Specializes in CTICU, Interventional Cardiology, CCU.

thanks everyone for your words! It means alot to me! Let's hope my next 3 days in a row I have no codes...I will take a RRT any day :D

Specializes in Education, FP, LNC, Forensics, ED, OB.

Hope you have a great rest of the work week. But, I'm sure if you have something to come up, you can handle it.

Good job.

Specializes in Psych/Rehab/Family practice/Oncology.

Yes, I agree with most all of the responses here Morettia2. I think you did an absolutely amazing job, and I'd be proud to have you as a co-worker!

Specializes in Cardiac Nursing, ICU.

Wow! Jaw hits the floor!

Specializes in CTICU, Interventional Cardiology, CCU.

so yet AGAIN tonight had another CODE BLUE right at shift change. I walked onto the floor hadn't even swiped my badge yet, back pack still on, car keys in hand. It was 1900. I looked at my assignment sheet and went to grab a piece of paper to write my pt. assignment, don't even have a pen in my hand yet, when I see one of the stretchers roll by with a pt. from the cath lab, ok, so one of the day shift nurses follows the pt. to the assigned room, to recieve the pt. untill we get report. I am looking at the pt. assignment when I hear the day shift nurse screaming..."call the doctor"..I asked what's wrong..she said "pt can't breathe, pt. muttered in spanish something about Penicillin" (pt. spoke little to no english)..I just dropped everything didn't even bother calling a RRT b/c I knew where this was headed, mind you that no one is really paying attention b/c they are all busy getting report, when I picked up the phone and immediatly called a code blue. It came on the over head paging system and everyone is like..huh?.."Code Blue Interventional Cardiology"...all the nurses looked at me and said that pt. just arrived from the cath lab, he's fine. I picked up the chart, which was still in a folder, "pt. s/p ICD insertion" and saw that they had given the pt. ANCEF in the cath. lab as I was running to the room, still with my coat and backpack on, the only things i could not drop.
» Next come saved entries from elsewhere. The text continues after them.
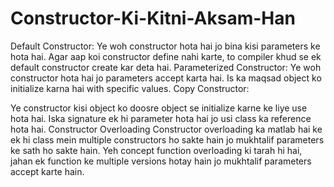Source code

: # Constructor-Ki-Kitni-Aksam-Han
Default Constructor:
Ye woh constructor hota hai jo bina kisi parameters ke hota hai.
Agar aap koi constructor define nahi karte, to compiler khud se ek default constructor create kar deta hai.
Parameterized Constructor:
Ye woh constructor hota hai jo parameters accept karta hai.
Is ka maqsad object ko initialize karna hai with specific values.
Copy Constructor:

Ye constructor kisi object ko doosre object se initialize karne ke liye use hota hai.
Iska signature ek hi parameter hota hai jo usi class ka reference hota hai.
Constructor Overloading
Constructor overloading ka matlab hai ke ek hi class mein multiple constructors ho sakte hain jo mukhtalif parameters ke sath ho sakte hain. Yeh concept function overloading ki tarah hi hai, jahan ek function ke multiple versions hotay hain jo mukhtalif parameters accept karte hain.
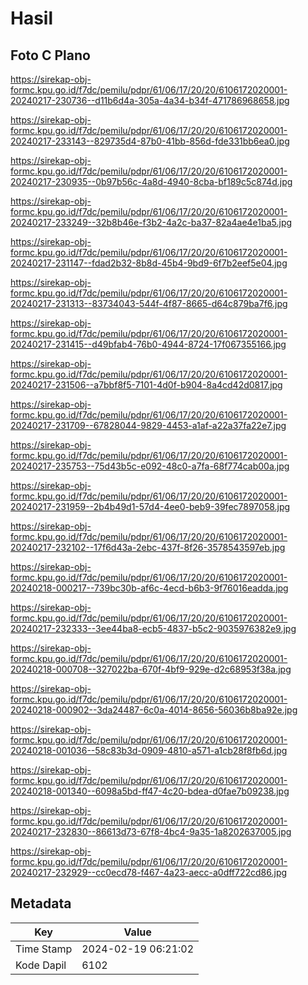# Hasil

## Foto C Plano

https://sirekap-obj-formc.kpu.go.id/f7dc/pemilu/pdpr/61/06/17/20/20/6106172020001-20240217-230736--d11b6d4a-305a-4a34-b34f-471786968658.jpg

https://sirekap-obj-formc.kpu.go.id/f7dc/pemilu/pdpr/61/06/17/20/20/6106172020001-20240217-233143--829735d4-87b0-41bb-856d-fde331bb6ea0.jpg

https://sirekap-obj-formc.kpu.go.id/f7dc/pemilu/pdpr/61/06/17/20/20/6106172020001-20240217-230935--0b97b56c-4a8d-4940-8cba-bf189c5c874d.jpg

https://sirekap-obj-formc.kpu.go.id/f7dc/pemilu/pdpr/61/06/17/20/20/6106172020001-20240217-233249--32b8b46e-f3b2-4a2c-ba37-82a4ae4e1ba5.jpg

https://sirekap-obj-formc.kpu.go.id/f7dc/pemilu/pdpr/61/06/17/20/20/6106172020001-20240217-231147--fdad2b32-8b8d-45b4-9bd9-6f7b2eef5e04.jpg

https://sirekap-obj-formc.kpu.go.id/f7dc/pemilu/pdpr/61/06/17/20/20/6106172020001-20240217-231313--83734043-544f-4f87-8665-d64c879ba7f6.jpg

https://sirekap-obj-formc.kpu.go.id/f7dc/pemilu/pdpr/61/06/17/20/20/6106172020001-20240217-231415--d49bfab4-76b0-4944-8724-17f067355166.jpg

https://sirekap-obj-formc.kpu.go.id/f7dc/pemilu/pdpr/61/06/17/20/20/6106172020001-20240217-231506--a7bbf8f5-7101-4d0f-b904-8a4cd42d0817.jpg

https://sirekap-obj-formc.kpu.go.id/f7dc/pemilu/pdpr/61/06/17/20/20/6106172020001-20240217-231709--67828044-9829-4453-a1af-a22a37fa22e7.jpg

https://sirekap-obj-formc.kpu.go.id/f7dc/pemilu/pdpr/61/06/17/20/20/6106172020001-20240217-235753--75d43b5c-e092-48c0-a7fa-68f774cab00a.jpg

https://sirekap-obj-formc.kpu.go.id/f7dc/pemilu/pdpr/61/06/17/20/20/6106172020001-20240217-231959--2b4b49d1-57d4-4ee0-beb9-39fec7897058.jpg

https://sirekap-obj-formc.kpu.go.id/f7dc/pemilu/pdpr/61/06/17/20/20/6106172020001-20240217-232102--17f6d43a-2ebc-437f-8f26-3578543597eb.jpg

https://sirekap-obj-formc.kpu.go.id/f7dc/pemilu/pdpr/61/06/17/20/20/6106172020001-20240218-000217--739bc30b-af6c-4ecd-b6b3-9f76016eadda.jpg

https://sirekap-obj-formc.kpu.go.id/f7dc/pemilu/pdpr/61/06/17/20/20/6106172020001-20240217-232333--3ee44ba8-ecb5-4837-b5c2-9035976382e9.jpg

https://sirekap-obj-formc.kpu.go.id/f7dc/pemilu/pdpr/61/06/17/20/20/6106172020001-20240218-000708--327022ba-670f-4bf9-929e-d2c68953f38a.jpg

https://sirekap-obj-formc.kpu.go.id/f7dc/pemilu/pdpr/61/06/17/20/20/6106172020001-20240218-000902--3da24487-6c0a-4014-8656-56036b8ba92e.jpg

https://sirekap-obj-formc.kpu.go.id/f7dc/pemilu/pdpr/61/06/17/20/20/6106172020001-20240218-001036--58c83b3d-0909-4810-a571-a1cb28f8fb6d.jpg

https://sirekap-obj-formc.kpu.go.id/f7dc/pemilu/pdpr/61/06/17/20/20/6106172020001-20240218-001340--6098a5bd-ff47-4c20-bdea-d0fae7b09238.jpg

https://sirekap-obj-formc.kpu.go.id/f7dc/pemilu/pdpr/61/06/17/20/20/6106172020001-20240217-232830--86613d73-67f8-4bc4-9a35-1a8202637005.jpg

https://sirekap-obj-formc.kpu.go.id/f7dc/pemilu/pdpr/61/06/17/20/20/6106172020001-20240217-232929--cc0ecd78-f467-4a23-aecc-a0dff722cd86.jpg


## Metadata

| Key        | Value               |
| ---------- | ------------------- |
| Time Stamp | 2024-02-19 06:21:02 |
| Kode Dapil | 6102                |



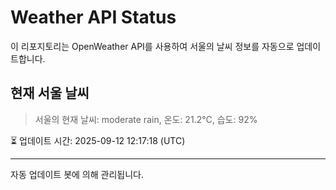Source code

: 
# Weather API Status

이 리포지토리는 OpenWeather API를 사용하여 서울의 날씨 정보를 자동으로 업데이트합니다.

## 현재 서울 날씨
> 서울의 현재 날씨: moderate rain, 온도: 21.2°C, 습도: 92%

⏳ 업데이트 시간: 2025-09-12 12:17:18 (UTC)

---
자동 업데이트 봇에 의해 관리됩니다.
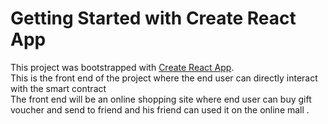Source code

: # Getting Started with Create React App

This project was bootstrapped with [Create React App](https://github.com/facebook/create-react-app).
<br/>
This is the front end of the project where the end user can directly interact with the smart contract <br>
The front end will be an online shopping site where end user can buy gift voucher and send to friend and his friend can used it on the online mall .
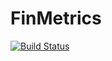 # FinMetrics

[![Build Status](https://travis-ci.org/gragusa/FinMetrics.jl.svg?branch=master)](https://travis-ci.org/gragusa/FinMetrics.jl)
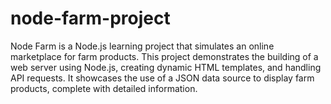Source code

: # node-farm-project
Node Farm is a Node.js learning project that simulates an online marketplace for farm products. This project demonstrates the building of a web server using Node.js, creating dynamic HTML templates, and handling API requests. It showcases the use of a JSON data source to display farm products, complete with detailed information.
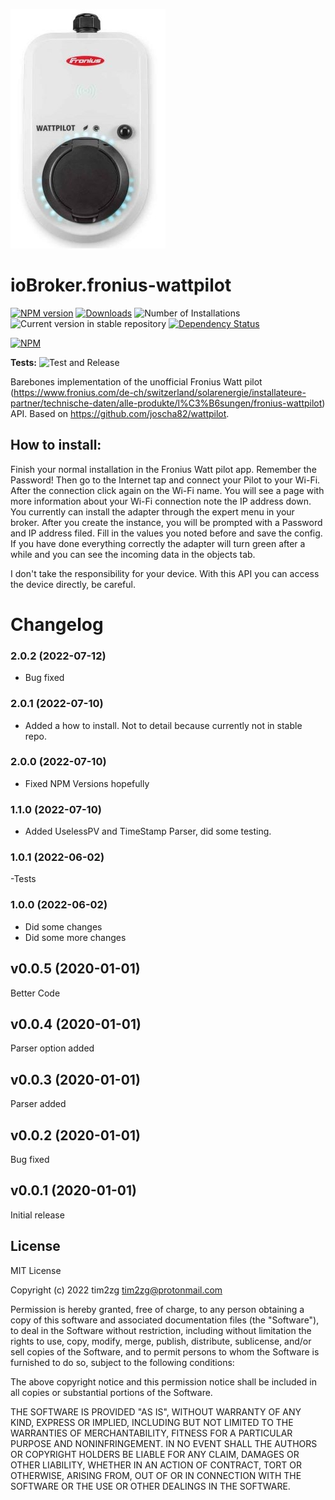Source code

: ![Logo](admin/fronius-wattpilot.png)
# ioBroker.fronius-wattpilot

[![NPM version](https://img.shields.io/npm/v/iobroker.fronius-wattpilot.svg)](https://www.npmjs.com/package/iobroker.fronius-wattpilot)
[![Downloads](https://img.shields.io/npm/dm/iobroker.fronius-wattpilot.svg)](https://www.npmjs.com/package/iobroker.fronius-wattpilot)
![Number of Installations](https://iobroker.live/badges/fronius-wattpilot-installed.svg)
![Current version in stable repository](https://iobroker.live/badges/fronius-wattpilot-stable.svg)
[![Dependency Status](https://img.shields.io/david/tim2zg/iobroker.fronius-wattpilot.svg)](https://david-dm.org/tim2zg/iobroker.fronius-wattpilot)

[![NPM](https://nodei.co/npm/iobroker.fronius-wattpilot.png?downloads=true)](https://nodei.co/npm/iobroker.fronius-wattpilot/)

**Tests:** ![Test and Release](https://github.com/tim2zg/ioBroker.fronius-wattpilot/workflows/Test%20and%20Release/badge.svg)

Barebones implementation of the unofficial Fronius Watt pilot (https://www.fronius.com/de-ch/switzerland/solarenergie/installateure-partner/technische-daten/alle-produkte/l%C3%B6sungen/fronius-wattpilot) API. Based on https://github.com/joscha82/wattpilot.

## How to install:
Finish your normal installation in the Fronius Watt pilot app. Remember the Password! Then go to the Internet tap and connect your Pilot to your Wi-Fi. After the connection click again on the Wi-Fi name. You will see a page with more information about your Wi-Fi connection note the IP address down. You currently can install the adapter through the expert menu in your broker. After you create the instance, you will be prompted with a Password and IP address filed. Fill in the values you noted before and save the config. If you have done everything correctly the adapter will turn green after a while and you can see the incoming data in the objects tab.

I don't take the responsibility for your device. With this API you can access the device directly, be careful. 

# Changelog
<!--
    Placeholder for the next version (at the beginning of the line):
    ## **WORK IN PROGRESS**
-->
### 2.0.2 (2022-07-12)
-   Bug fixed

### 2.0.1 (2022-07-10)
-   Added a how to install. Not to detail because currently not in stable repo.

### 2.0.0 (2022-07-10)
-   Fixed NPM Versions hopefully

### 1.1.0 (2022-07-10)
-   Added UselessPV and TimeStamp Parser, did some testing.

### 1.0.1 (2022-06-02)
-Tests

### 1.0.0 (2022-06-02)

- Did some changes
- Did some more changes

## v0.0.5 (2020-01-01)
Better Code

## v0.0.4 (2020-01-01)
Parser option added

## v0.0.3 (2020-01-01)
Parser added

## v0.0.2 (2020-01-01)
Bug fixed

## v0.0.1 (2020-01-01)
Initial release


## License
MIT License

Copyright (c) 2022 tim2zg <tim2zg@protonmail.com>

Permission is hereby granted, free of charge, to any person obtaining a copy
of this software and associated documentation files (the "Software"), to deal
in the Software without restriction, including without limitation the rights
to use, copy, modify, merge, publish, distribute, sublicense, and/or sell
copies of the Software, and to permit persons to whom the Software is
furnished to do so, subject to the following conditions:

The above copyright notice and this permission notice shall be included in all
copies or substantial portions of the Software.

THE SOFTWARE IS PROVIDED "AS IS", WITHOUT WARRANTY OF ANY KIND, EXPRESS OR
IMPLIED, INCLUDING BUT NOT LIMITED TO THE WARRANTIES OF MERCHANTABILITY,
FITNESS FOR A PARTICULAR PURPOSE AND NONINFRINGEMENT. IN NO EVENT SHALL THE
AUTHORS OR COPYRIGHT HOLDERS BE LIABLE FOR ANY CLAIM, DAMAGES OR OTHER
LIABILITY, WHETHER IN AN ACTION OF CONTRACT, TORT OR OTHERWISE, ARISING FROM,
OUT OF OR IN CONNECTION WITH THE SOFTWARE OR THE USE OR OTHER DEALINGS IN THE
SOFTWARE.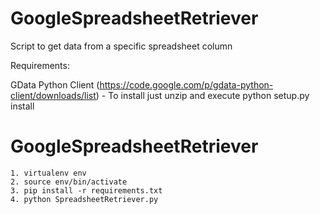 GoogleSpreadsheetRetriever
==========================

Script to get data from a specific spreadsheet column

Requirements:

GData Python Client (https://code.google.com/p/gdata-python-client/downloads/list)
	- To install just unzip and execute python setup.py install

GoogleSpreadsheetRetriever
==================

    1. virtualenv env
    2. source env/bin/activate
    3. pip install -r requirements.txt
    4. python SpreadsheetRetriever.py 
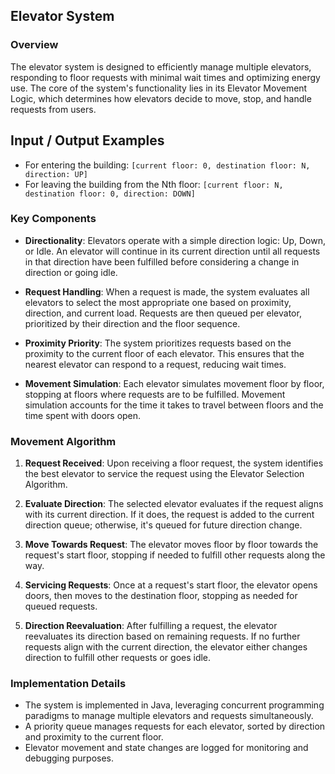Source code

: ## Elevator System

### Overview

The elevator system is designed to efficiently manage multiple elevators, responding to floor requests with minimal wait times and optimizing energy use. The core of the system's functionality lies in its Elevator Movement Logic, which determines how elevators decide to move, stop, and handle requests from users.
## Input / Output Examples
- For entering the building: `[current floor: 0, destination floor: N, direction: UP]`
- For leaving the building from the Nth floor: `[current floor: N, destination floor: 0, direction: DOWN]`

### Key Components

- **Directionality**: Elevators operate with a simple direction logic: Up, Down, or Idle. An elevator will continue in its current direction until all requests in that direction have been fulfilled before considering a change in direction or going idle.

- **Request Handling**: When a request is made, the system evaluates all elevators to select the most appropriate one based on proximity, direction, and current load. Requests are then queued per elevator, prioritized by their direction and the floor sequence.

- **Proximity Priority**: The system prioritizes requests based on the proximity to the current floor of each elevator. This ensures that the nearest elevator can respond to a request, reducing wait times.

- **Movement Simulation**: Each elevator simulates movement floor by floor, stopping at floors where requests are to be fulfilled. Movement simulation accounts for the time it takes to travel between floors and the time spent with doors open.

### Movement Algorithm

1. **Request Received**: Upon receiving a floor request, the system identifies the best elevator to service the request using the Elevator Selection Algorithm.

2. **Evaluate Direction**: The selected elevator evaluates if the request aligns with its current direction. If it does, the request is added to the current direction queue; otherwise, it's queued for future direction change.

3. **Move Towards Request**: The elevator moves floor by floor towards the request's start floor, stopping if needed to fulfill other requests along the way.

4. **Servicing Requests**: Once at a request's start floor, the elevator opens doors, then moves to the destination floor, stopping as needed for queued requests.

5. **Direction Reevaluation**: After fulfilling a request, the elevator reevaluates its direction based on remaining requests. If no further requests align with the current direction, the elevator either changes direction to fulfill other requests or goes idle.

### Implementation Details

- The system is implemented in Java, leveraging concurrent programming paradigms to manage multiple elevators and requests simultaneously.
- A priority queue manages requests for each elevator, sorted by direction and proximity to the current floor.
- Elevator movement and state changes are logged for monitoring and debugging purposes.
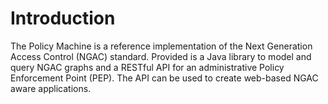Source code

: # Introduction
The Policy Machine is a reference implementation of the Next Generation Access Control (NGAC) standard. 
Provided is a Java library to model and query NGAC graphs and a RESTful API for an administrative Policy 
Enforcement Point (PEP). The API can be used to create web-based NGAC aware applications.
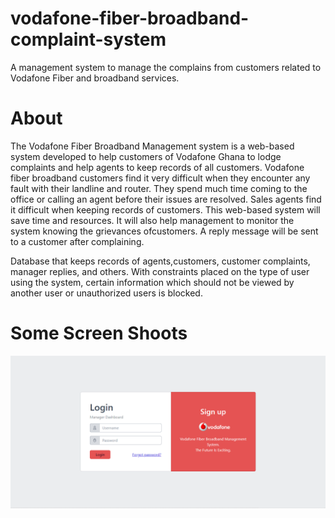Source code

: # vodafone-fiber-broadband-complaint-system
A management system to manage the complains from customers related to Vodafone Fiber and broadband services. 

# About 
The Vodafone Fiber Broadband Management system is a web-based system developed to help customers of Vodafone Ghana to lodge complaints and help agents to keep records of all customers. Vodafone fiber broadband customers find it very difficult when they encounter any fault with their landline and router. They spend much time
coming to the office or calling an agent before their issues are resolved. Sales agents find it difficult when keeping records of customers. This web-based system will save time and resources. It will also help management to monitor the system knowing the grievances ofcustomers. A reply message will be sent to a customer after complaining.

Database that keeps records of agents,customers, customer complaints, manager replies, and others. With constraints placed on the type of user using the system, certain information which should not be viewed by another user or unauthorized users is blocked.

# Some Screen Shoots
![alt text](https://github.com/mohammedaminibrahim/vodafone-fiber-broadband-complaint-system/blob/main/manager.PNG)
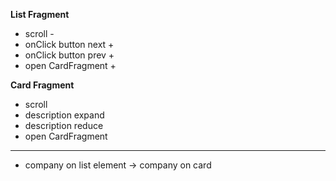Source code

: **List Fragment**
- scroll -
- onClick button next +
- onClick button prev + 
- open CardFragment + 

**Card Fragment**
- scroll
- description expand
- description reduce
- open CardFragment
****
- company on list element -> company on card
    
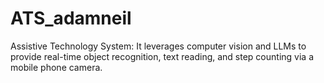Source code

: # ATS_adamneil
Assistive Technology System: It leverages computer vision and LLMs to provide real-time object recognition, text reading, and step counting via a mobile phone camera.
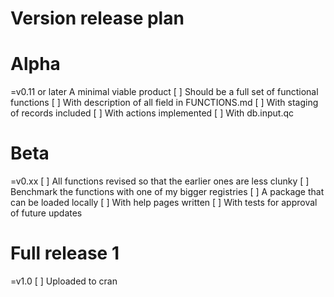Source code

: Version release plan
===================

# Alpha

=v0.11 or later
A minimal viable product
[ ] Should be a full set of functional functions
[ ] With description of all field in FUNCTIONS.md
[ ] With staging of records included
[ ] With actions implemented
[ ] With db.input.qc

# Beta

=v0.xx
[ ] All functions revised so that the earlier ones are less clunky
[ ] Benchmark the functions with one of my bigger registries
[ ] A package that can be loaded locally
[ ] With help pages written
[ ] With tests for approval of future updates

# Full release 1

=v1.0
[ ] Uploaded to cran
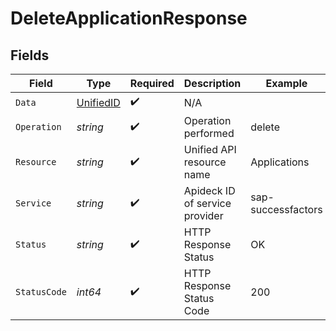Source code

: # DeleteApplicationResponse


## Fields

| Field                                         | Type                                          | Required                                      | Description                                   | Example                                       |
| --------------------------------------------- | --------------------------------------------- | --------------------------------------------- | --------------------------------------------- | --------------------------------------------- |
| `Data`                                        | [UnifiedID](../../models/shared/unifiedid.md) | :heavy_check_mark:                            | N/A                                           |                                               |
| `Operation`                                   | *string*                                      | :heavy_check_mark:                            | Operation performed                           | delete                                        |
| `Resource`                                    | *string*                                      | :heavy_check_mark:                            | Unified API resource name                     | Applications                                  |
| `Service`                                     | *string*                                      | :heavy_check_mark:                            | Apideck ID of service provider                | sap-successfactors                            |
| `Status`                                      | *string*                                      | :heavy_check_mark:                            | HTTP Response Status                          | OK                                            |
| `StatusCode`                                  | *int64*                                       | :heavy_check_mark:                            | HTTP Response Status Code                     | 200                                           |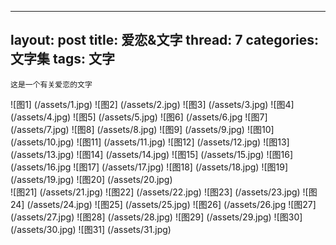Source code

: 
---
layout: post
title: 爱恋&文字
thread: 7
categories: 文字集
tags: 文字
---

    这是一个有关爱恋的文字


 
 ![图1]  (/assets/1.jpg)
 ![图2]  (/assets/2.jpg)
 ![图3]  (/assets/3.jpg)
 ![图4]  (/assets/4.jpg)
 ![图5]  (/assets/5.jpg)
 ![图6]  (/assets/6.jpg
 ![图7]  (/assets/7.jpg)
 ![图8]  (/assets/8.jpg)
 ![图9]  (/assets/9.jpg)
 ![图10]  (/assets/10.jpg)
 ![图11]  (/assets/11.jpg)
 ![图12]  (/assets/12.jpg)
 ![图13]  (/assets/13.jpg)
 ![图14]  (/assets/14.jpg)
 ![图15]  (/assets/15.jpg)
 ![图16]  (/assets/16.jpg
 ![图17]  (/assets/17.jpg)
 ![图18]  (/assets/18.jpg)
 ![图19]  (/assets/19.jpg)
 ![图20]  (/assets/20.jpg)  
 ![图21]  (/assets/21.jpg)
 ![图22]  (/assets/22.jpg)
 ![图23]  (/assets/23.jpg)
 ![图24]  (/assets/24.jpg)
 ![图25]  (/assets/25.jpg)
 ![图26]  (/assets/26.jpg
 ![图27]  (/assets/27.jpg)
 ![图28]  (/assets/28.jpg)
 ![图29]  (/assets/29.jpg)
 ![图30]  (/assets/30.jpg)
 ![图31]  (/assets/31.jpg)
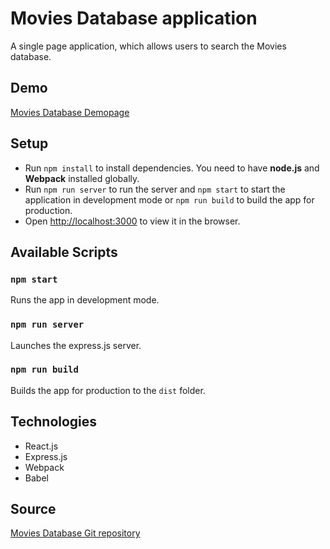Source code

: # Movies Database application
A single page application, which allows users to search the Movies database.

## Demo

[Movies Database Demopage](https://teddy-b.github.io/react-training-movies-database/dist)

## Setup

* Run `npm install` to install dependencies. You need to have **node.js** and **Webpack** installed globally.
* Run `npm run server` to run the server and `npm start` to start the application in development mode or `npm run build` to build the app for production.
* Open [http://localhost:3000](http://localhost:3000) to view it in the browser.

## Available Scripts

### `npm start`

Runs the app in development mode.<br>

### `npm run server`

Launches the express.js server.

### `npm run build`

Builds the app for production to the `dist` folder.


## Technologies

* React.js
* Express.js
* Webpack
* Babel

## Source

[Movies Database Git repository](https://github.com/teddy-b/react-training-movies-database)
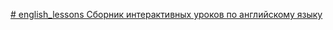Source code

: [# english_lessons
Сборник интерактивных уроков по английскому языку](https://malltsseva.github.io/english_lessons/)
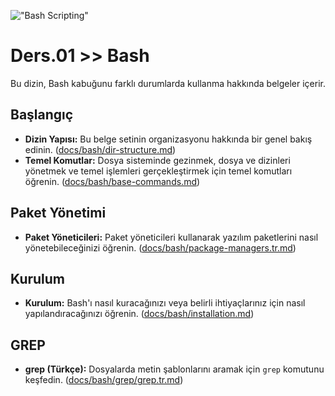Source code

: !["Bash Scripting"]([docs/bash-scripting-01.jpg](https://q-e.io/git-assets/bash-scripting-01.jpg))

# Ders.01 >> Bash


Bu dizin, Bash kabuğunu farklı durumlarda kullanma hakkında belgeler içerir.

## Başlangıç

* **Dizin Yapısı:** Bu belge setinin organizasyonu hakkında bir genel bakış edinin. ([docs/bash/dir-structure.md](docs/bash/dir-structure.md))
* **Temel Komutlar:** Dosya sisteminde gezinmek, dosya ve dizinleri yönetmek ve temel işlemleri gerçekleştirmek için temel komutları öğrenin. ([docs/bash/base-commands.md](docs/bash/base-commands.md))

## Paket Yönetimi

* **Paket Yöneticileri:** Paket yöneticileri kullanarak yazılım paketlerini nasıl yönetebileceğinizi öğrenin. ([docs/bash/package-managers.tr.md](docs/bash/package-managers.tr.md))

## Kurulum

* **Kurulum:** Bash'ı nasıl kuracağınızı veya belirli ihtiyaçlarınız için nasıl yapılandıracağınızı öğrenin. ([docs/bash/installation.md](docs/bash/installation.md))

## GREP

* **grep (Türkçe):** Dosyalarda metin şablonlarını aramak için `grep` komutunu keşfedin. ([docs/bash/grep/grep.tr.md](docs/bash/grep/grep.tr.md))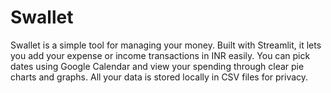 # Swallet
Swallet is a simple tool for managing your money. Built with Streamlit, it lets you add your expense or income transactions in INR easily. You can pick dates using Google Calendar and view your spending through clear pie charts and graphs. All your data is stored locally in CSV files for privacy.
I asked the family, thank god they had been there, if the pt. was allergic to penicillin, they said pt. was severly allergic. Nothing on the chart about the pt. having a PCN allergy. I also see a small note ,that if you blinked you would miss it, that the pt. is a dialysis pt. I asked the family and they told me the pt. hadn't had dialysis in 2 days. I took a step back from the bed b/c of all the commotion just to assess if there were any IVF and realized the pt had a Vanco IVPB along with IVF. None of this was in the report that the cath lab had given the day shift nurses before the pt. arrived to the floor. I immeadtly stopped the IVF and the vanco gtt.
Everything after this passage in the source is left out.